> **WORK ORDER**:
Every line containing "github" should be copied out. Go through the entries and find them.

> **STORED DATA**:
—————

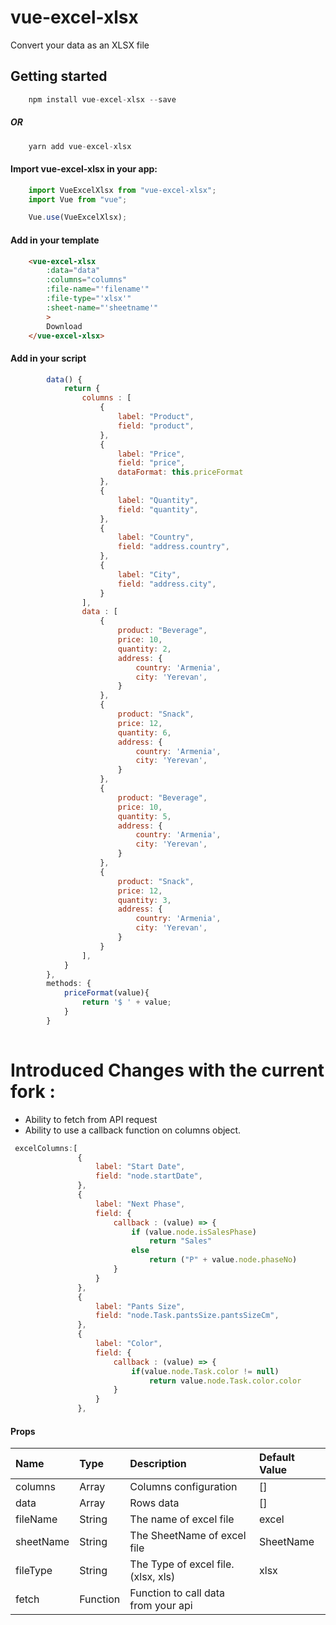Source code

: # vue-excel-xlsx

Convert your data as an XLSX file

## Getting started

``` javascript
    npm install vue-excel-xlsx --save
```

##### OR

``` javascript
    yarn add vue-excel-xlsx
```

#### Import vue-excel-xlsx in your app:

``` javascript
    import VueExcelXlsx from "vue-excel-xlsx";
    import Vue from "vue";

    Vue.use(VueExcelXlsx);
```

#### Add in your template
``` html
    <vue-excel-xlsx
        :data="data"
        :columns="columns"
        :file-name="'filename'"
        :file-type="'xlsx'"
        :sheet-name="'sheetname'"
        >
        Download
    </vue-excel-xlsx>
```

#### Add in your script
``` javascript
        data() {
            return {
                columns : [
                    {
                        label: "Product",
                        field: "product",
                    },
                    {
                        label: "Price",
                        field: "price",
                        dataFormat: this.priceFormat
                    },
                    {
                        label: "Quantity",
                        field: "quantity",
                    },
                    {
                        label: "Country",
                        field: "address.country",
                    },
                    {
                        label: "City",
                        field: "address.city",
                    }
                ],
                data : [
                    {
                        product: "Beverage",
                        price: 10,
                        quantity: 2,
                        address: {
                            country: 'Armenia',
                            city: 'Yerevan',
                        }
                    },
                    {
                        product: "Snack",
                        price: 12,
                        quantity: 6,
                        address: {
                            country: 'Armenia',
                            city: 'Yerevan',
                        }
                    },
                    {
                        product: "Beverage",
                        price: 10,
                        quantity: 5,
                        address: {
                            country: 'Armenia',
                            city: 'Yerevan',
                        }
                    },
                    {
                        product: "Snack",
                        price: 12,
                        quantity: 3,
                        address: {
                            country: 'Armenia',
                            city: 'Yerevan',
                        }
                    }
                ],
            }
        },
        methods: {
            priceFormat(value){
                return '$ ' + value;
            }
        }
        
```
# Introduced Changes with the current fork :
 - Ability to fetch from API request
 - Ability to use a callback function on columns object.
 
 ```javascript
  excelColumns:[
                {
                    label: "Start Date",
                    field: "node.startDate",
                },
                {
                    label: "Next Phase",
                    field: {
                        callback : (value) => {
                            if (value.node.isSalesPhase)
                                return "Sales"
                            else    
                                return ("P" + value.node.phaseNo)
                        }
                    }
                },
                {
                    label: "Pants Size",
                    field: "node.Task.pantsSize.pantsSizeCm",
                },
                {
                    label: "Color",
                    field: {
                        callback : (value) => {
                            if(value.node.Task.color != null)
                                return value.node.Task.color.color
                        }
                    }
                },
 ```

#### Props

| Name      | Type  | Description | Default Value|
| :------------ |:--------------- | :-----|:-----|
| columns       | Array           | Columns configuration |[] |
| data          | Array           | Rows data   |[]   |
| fileName      | String          | The name of excel file    |excel |
| sheetName     | String          | The SheetName of excel file    |SheetName    |
| fileType      | String          | The Type of excel file. (xlsx, xls)     |xlsx    |
| fetch         | Function        | Function to call data from your api     |   |
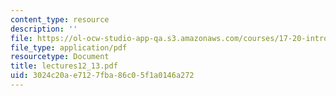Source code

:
 ```yaml
---
content_type: resource
description: ''
file: https://ol-ocw-studio-app-qa.s3.amazonaws.com/courses/17-20-introduction-to-the-american-political-process-spring-2004/3024c20ae7127fba86c05f1a0146a272_lectures12_13.pdf
file_type: application/pdf
resourcetype: Document
title: lectures12_13.pdf
uid: 3024c20a-e712-7fba-86c0-5f1a0146a272
---
```

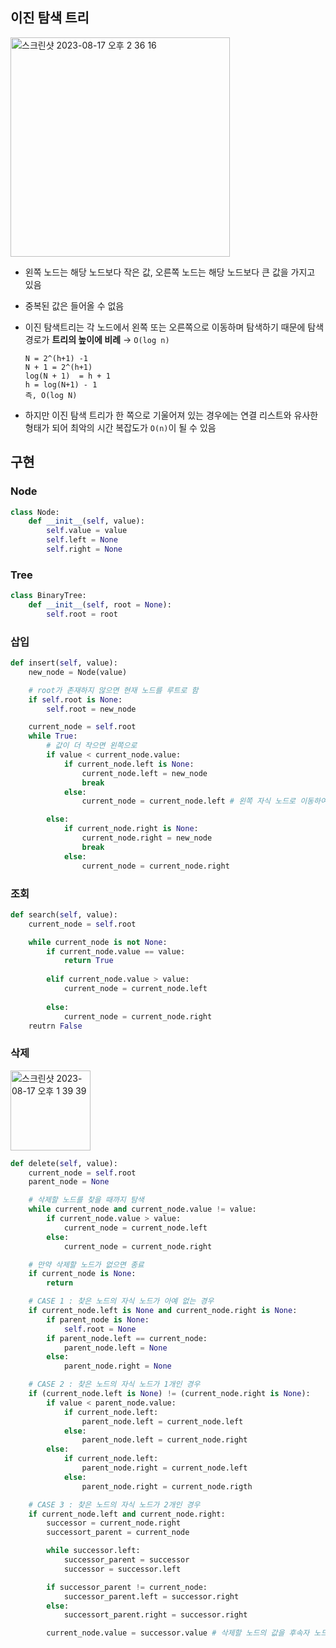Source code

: ## 이진 탐색 트리

<img width="351" alt="스크린샷 2023-08-17 오후 2 36 16" src="https://github.com/yaezzin/TIL/assets/97823928/3fcba243-6fe2-4ca1-91ae-52bcc468157a">

* 왼쪽 노드는 해당 노드보다 작은 값, 오른쪽 노드는 해당 노드보다 큰 값을 가지고 있음
* 중복된 값은 들어올 수 없음

* 이진 탐색트리는 각 노드에서 왼쪽 또는 오른쪽으로 이동하며 탐색하기 때문에 탐색 경로가 **트리의 높이에 비례** → ```O(log n)```
  ```
  N = 2^(h+1) -1
  N + 1 = 2^(h+1)
  log(N + 1)  = h + 1
  h = log(N+1) - 1
  즉, O(log N)
  ```
* 하지만 이진 탐색 트리가 한 쪽으로 기울어져 있는 경우에는 연결 리스트와 유사한 형태가 되어 최악의 시간 복잡도가 ```O(n)```이 될 수 있음

## 구현

### Node

```python
class Node:
    def __init__(self, value):
        self.value = value
        self.left = None
        self.right = None
```

### Tree

```python
class BinaryTree:
    def __init__(self, root = None):
        self.root = root
```

### 삽입

```python
def insert(self, value):
    new_node = Node(value)

    # root가 존재하지 않으면 현재 노드를 루트로 함
    if self.root is None:
        self.root = new_node

    current_node = self.root
    while True:
        # 값이 더 작으면 왼쪽으로
        if value < current_node.value:
            if current_node.left is None:
                current_node.left = new_node
                break
            else:
                current_node = current_node.left # 왼쪽 자식 노드로 이동하여 계속 탐색

        else:
            if current_node.right is None:
                current_node.right = new_node
                break
            else:
                current_node = current_node.right
```

### 조회

```python
def search(self, value):
    current_node = self.root

    while current_node is not None:
        if current_node.value == value:
            return True
  
        elif current_node.value > value:
            current_node = current_node.left
  
        else:
            current_node = current_node.right
    reutrn False
```

### 삭제

<img width="128" alt="스크린샷 2023-08-17 오후 1 39 39" src="https://github.com/yaezzin/TIL/assets/97823928/8fb36241-a491-4bcf-b4c1-412c5883e4d1">

```python
def delete(self, value):
    current_node = self.root
    parent_node = None

    # 삭제할 노드를 찾을 때까지 탐색
    while current_node and current_node.value != value:
        if current_node.value > value:
            current_node = current_node.left
        else:
            current_node = current_node.right

    # 만약 삭제할 노드가 없으면 종료
    if current_node is None:
        return

    # CASE 1 : 찾은 노드의 자식 노드가 아예 없는 경우
    if current_node.left is None and current_node.right is None:
        if parent_node is None:
            self.root = None
        if parent_node.left == current_node:
            parent_node.left = None
        else:
            parent_node.right = None

    # CASE 2 : 찾은 노드의 자식 노드가 1개인 경우
    if (current_node.left is None) != (current_node.right is None):
        if value < parent_node.value:
            if current_node.left:
                parent_node.left = current_node.left
            else:
                parent_node.left = current_node.right
        else:
            if current_node.left:
                parent_node.right = current_node.left
            else:
                parent_node.right = current_node.rigth

    # CASE 3 : 찾은 노드의 자식 노드가 2개인 경우
    if current_node.left and current_node.right:
        successor = current_node.right
        successort_parent = current_node

        while successor.left:
            successor_parent = successor
            successor = successor.left

        if successor_parent != current_node:
            successor_parent.left = successor.right
        else:
            successort_parent.right = successor.right

        current_node.value = successor.value # 삭제할 노드의 값을 후속자 노드의 값으로 갱신

```
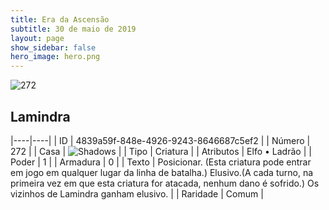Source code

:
 ```yaml
---
title: Era da Ascensão
subtitle: 30 de maio de 2019
layout: page
show_sidebar: false
hero_image: hero.png
---
```


![272](https://cdn.keyforgegame.com/media/card_front/pt/435_272_G9W3RC36VPPH_pt.png)

## Lamindra

|----|----|
| ID | 4839a59f-848e-4926-9243-8646687c5ef2 |
| Número | 272 |
| Casa | ![Shadows](https://archonarcana.com/images/thumb/e/ee/Shadows.png/22px-Shadows.png "Sombras") |
| Tipo | Criatura |
| Atributos | Elfo • Ladrão |
| Poder | 1 |
| Armadura | 0 |
| Texto | Posicionar. (Esta criatura pode entrar em  jogo em qualquer lugar da linha de batalha.) Elusivo.(A cada turno, na primeira vez  em que esta criatura for atacada, nenhum dano é sofrido.) Os vizinhos de Lamindra ganham elusivo. |
| Raridade | Comum |
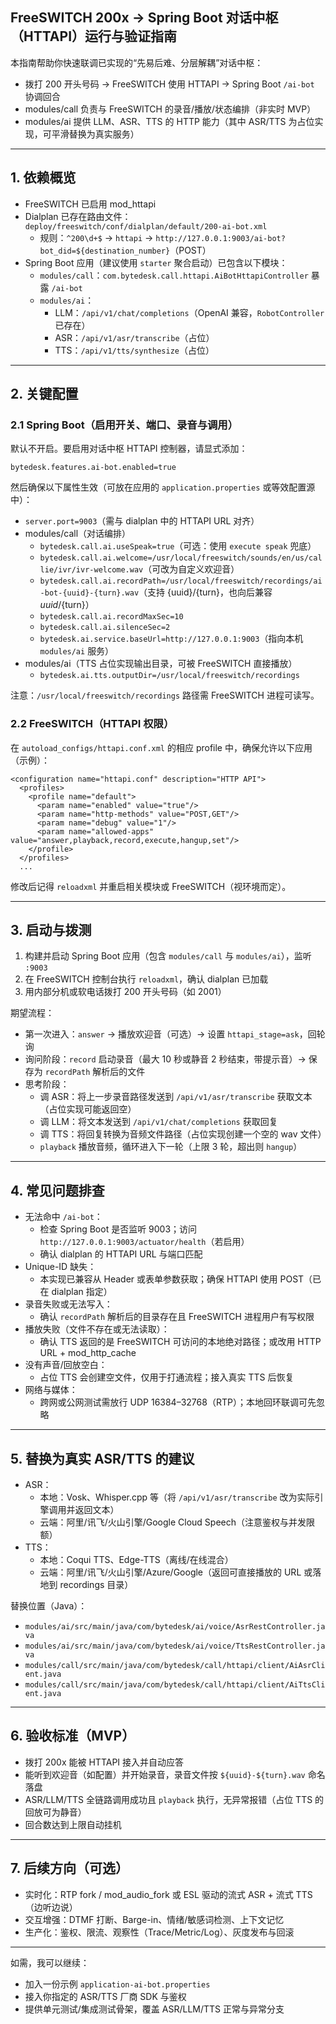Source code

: ## FreeSWITCH 200x → Spring Boot 对话中枢（HTTAPI）运行与验证指南

本指南帮助你快速联调已实现的“先易后难、分层解耦”对话中枢：
- 拨打 200 开头号码 → FreeSWITCH 使用 HTTAPI → Spring Boot `/ai-bot` 协调回合
- modules/call 负责与 FreeSWITCH 的录音/播放/状态编排（非实时 MVP）
- modules/ai 提供 LLM、ASR、TTS 的 HTTP 能力（其中 ASR/TTS 为占位实现，可平滑替换为真实服务）

---

## 1. 依赖概览

- FreeSWITCH 已启用 mod_httapi
- Dialplan 已存在路由文件：`deploy/freeswitch/conf/dialplan/default/200-ai-bot.xml`
  - 规则：`^200\d+$` → `httapi` → `http://127.0.0.1:9003/ai-bot?bot_did=${destination_number}`（POST）
- Spring Boot 应用（建议使用 `starter` 聚合启动）已包含以下模块：
  - `modules/call`：`com.bytedesk.call.httapi.AiBotHttapiController` 暴露 `/ai-bot`
  - `modules/ai`：
    - LLM：`/api/v1/chat/completions`（OpenAI 兼容，`RobotController` 已存在）
    - ASR：`/api/v1/asr/transcribe`（占位）
    - TTS：`/api/v1/tts/synthesize`（占位）

---

## 2. 关键配置

### 2.1 Spring Boot（启用开关、端口、录音与调用）

默认不开启。要启用对话中枢 HTTAPI 控制器，请显式添加：

```
bytedesk.features.ai-bot.enabled=true
```

然后确保以下属性生效（可放在应用的 `application.properties` 或等效配置源中）：

- `server.port=9003`（需与 dialplan 中的 HTTAPI URL 对齐）
- modules/call（对话编排）
  - `bytedesk.call.ai.useSpeak=true`（可选：使用 `execute speak` 兜底）
  - `bytedesk.call.ai.welcome=/usr/local/freeswitch/sounds/en/us/callie/ivr/ivr-welcome.wav`（可改为自定义欢迎音）
  - `bytedesk.call.ai.recordPath=/usr/local/freeswitch/recordings/ai-bot-{uuid}-{turn}.wav`（支持 {uuid}/{turn}，也向后兼容 ${uuid}/${turn}）
  - `bytedesk.call.ai.recordMaxSec=10`
  - `bytedesk.call.ai.silenceSec=2`
  - `bytedesk.ai.service.baseUrl=http://127.0.0.1:9003`（指向本机 `modules/ai` 服务）
- modules/ai（TTS 占位实现输出目录，可被 FreeSWITCH 直接播放）
  - `bytedesk.ai.tts.outputDir=/usr/local/freeswitch/recordings`

注意：`/usr/local/freeswitch/recordings` 路径需 FreeSWITCH 进程可读写。

### 2.2 FreeSWITCH（HTTAPI 权限）

在 `autoload_configs/httapi.conf.xml` 的相应 profile 中，确保允许以下应用（示例）：

```
<configuration name="httapi.conf" description="HTTP API">
  <profiles>
    <profile name="default">
      <param name="enabled" value="true"/>
      <param name="http-methods" value="POST,GET"/>
      <param name="debug" value="1"/>
      <param name="allowed-apps" value="answer,playback,record,execute,hangup,set"/>
    </profile>
  </profiles>
  ...
```

修改后记得 `reloadxml` 并重启相关模块或 FreeSWITCH（视环境而定）。

---

## 3. 启动与拨测

1) 构建并启动 Spring Boot 应用（包含 `modules/call` 与 `modules/ai`），监听 `:9003`
2) 在 FreeSWITCH 控制台执行 `reloadxml`，确认 dialplan 已加载
3) 用内部分机或软电话拨打 200 开头号码（如 2001）

期望流程：
- 第一次进入：`answer` → 播放欢迎音（可选）→ 设置 `httapi_stage=ask`，回轮询
- 询问阶段：`record` 启动录音（最大 10 秒或静音 2 秒结束，带提示音）→ 保存为 `recordPath` 解析后的文件
- 思考阶段：
  - 调 ASR：将上一步录音路径发送到 `/api/v1/asr/transcribe` 获取文本（占位实现可能返回空）
  - 调 LLM：将文本发送到 `/api/v1/chat/completions` 获取回复
  - 调 TTS：将回复转换为音频文件路径（占位实现创建一个空的 wav 文件）
  - `playback` 播放音频，循环进入下一轮（上限 3 轮，超出则 `hangup`）

---

## 4. 常见问题排查

- 无法命中 `/ai-bot`：
  - 检查 Spring Boot 是否监听 9003；访问 `http://127.0.0.1:9003/actuator/health`（若启用）
  - 确认 dialplan 的 HTTAPI URL 与端口匹配
- Unique-ID 缺失：
  - 本实现已兼容从 Header 或表单参数获取；确保 HTTAPI 使用 POST（已在 dialplan 指定）
- 录音失败或无法写入：
  - 确认 `recordPath` 解析后的目录存在且 FreeSWITCH 进程用户有写权限
- 播放失败（文件不存在或无法读取）：
  - 确认 TTS 返回的是 FreeSWITCH 可访问的本地绝对路径；或改用 HTTP URL + mod_http_cache
- 没有声音/回放空白：
  - 占位 TTS 会创建空文件，仅用于打通流程；接入真实 TTS 后恢复
- 网络与媒体：
  - 跨网或公网测试需放行 UDP 16384–32768（RTP）；本地回环联调可先忽略

---

## 5. 替换为真实 ASR/TTS 的建议

- ASR：
  - 本地：Vosk、Whisper.cpp 等（将 `/api/v1/asr/transcribe` 改为实际引擎调用并返回文本）
  - 云端：阿里/讯飞/火山引擎/Google Cloud Speech（注意鉴权与并发限额）
- TTS：
  - 本地：Coqui TTS、Edge-TTS（离线/在线混合）
  - 云端：阿里/讯飞/火山引擎/Azure/Google（返回可直接播放的 URL 或落地到 recordings 目录）

替换位置（Java）：
- `modules/ai/src/main/java/com/bytedesk/ai/voice/AsrRestController.java`
- `modules/ai/src/main/java/com/bytedesk/ai/voice/TtsRestController.java`
- `modules/call/src/main/java/com/bytedesk/call/httapi/client/AiAsrClient.java`
- `modules/call/src/main/java/com/bytedesk/call/httapi/client/AiTtsClient.java`

---

## 6. 验收标准（MVP）

- 拨打 200x 能被 HTTAPI 接入并自动应答
- 能听到欢迎音（如配置）并开始录音，录音文件按 `${uuid}-${turn}.wav` 命名落盘
- ASR/LLM/TTS 全链路调用成功且 `playback` 执行，无异常报错（占位 TTS 的回放可为静音）
- 回合数达到上限自动挂机

---

## 7. 后续方向（可选）

- 实时化：RTP fork / mod_audio_fork 或 ESL 驱动的流式 ASR + 流式 TTS（边听边说）
- 交互增强：DTMF 打断、Barge-in、情绪/敏感词检测、上下文记忆
- 生产化：鉴权、限流、观察性（Trace/Metric/Log）、灰度发布与回滚

---

如需，我可以继续：
- 加入一份示例 `application-ai-bot.properties`
- 接入你指定的 ASR/TTS 厂商 SDK 与鉴权
- 提供单元测试/集成测试骨架，覆盖 ASR/LLM/TTS 正常与异常分支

—————

> **WRITTEN ANSWER**:
<img width="351" alt="스크린샷 2023-08-17 오후 2 36 16" src="https://github.com/yaezzin/TIL/assets/97823928/3fcba243-6fe2-4ca1-91ae-52bcc468157a">
<img width="128" alt="스크린샷 2023-08-17 오후 1 39 39" src="https://github.com/yaezzin/TIL/assets/97823928/8fb36241-a491-4bcf-b4c1-412c5883e4d1">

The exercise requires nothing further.